§ **Problem to solve**
Which lines hold the string "Soft"? Copy each of them from the material below.

- Opening Delimiter -

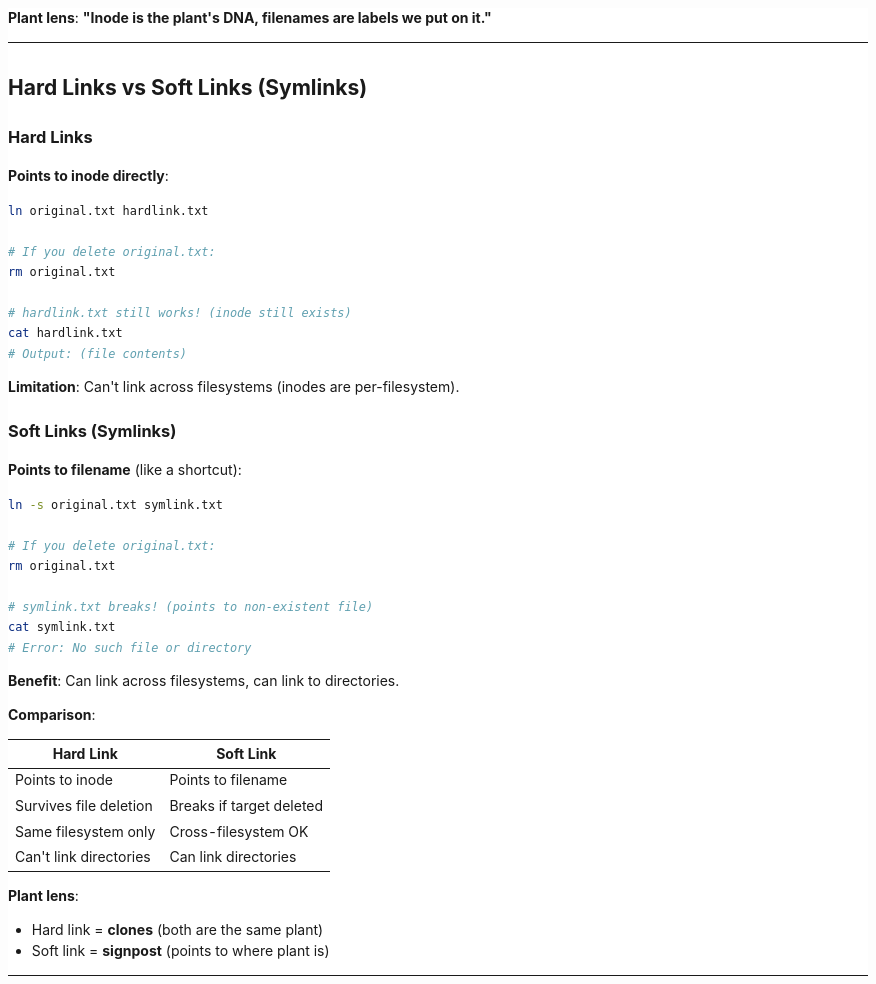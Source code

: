 **Plant lens**: **"Inode is the plant's DNA, filenames are labels we put on it."**

---

## Hard Links vs Soft Links (Symlinks)

### Hard Links

**Points to inode directly**:
```bash
ln original.txt hardlink.txt

# If you delete original.txt:
rm original.txt

# hardlink.txt still works! (inode still exists)
cat hardlink.txt
# Output: (file contents)
```

**Limitation**: Can't link across filesystems (inodes are per-filesystem).

### Soft Links (Symlinks)

**Points to filename** (like a shortcut):
```bash
ln -s original.txt symlink.txt

# If you delete original.txt:
rm original.txt

# symlink.txt breaks! (points to non-existent file)
cat symlink.txt
# Error: No such file or directory
```

**Benefit**: Can link across filesystems, can link to directories.

**Comparison**:

| Hard Link | Soft Link |
|-----------|-----------|
| Points to inode | Points to filename |
| Survives file deletion | Breaks if target deleted |
| Same filesystem only | Cross-filesystem OK |
| Can't link directories | Can link directories |

**Plant lens**: 
- Hard link = **clones** (both are the same plant)
- Soft link = **signpost** (points to where plant is)

---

- Closing Delimiter -

§ **Response box**
## Hard Links vs Soft Links (Symlinks)
### Soft Links (Symlinks)
| Hard Link | Soft Link |
- Soft link = **signpost** (points to where plant is)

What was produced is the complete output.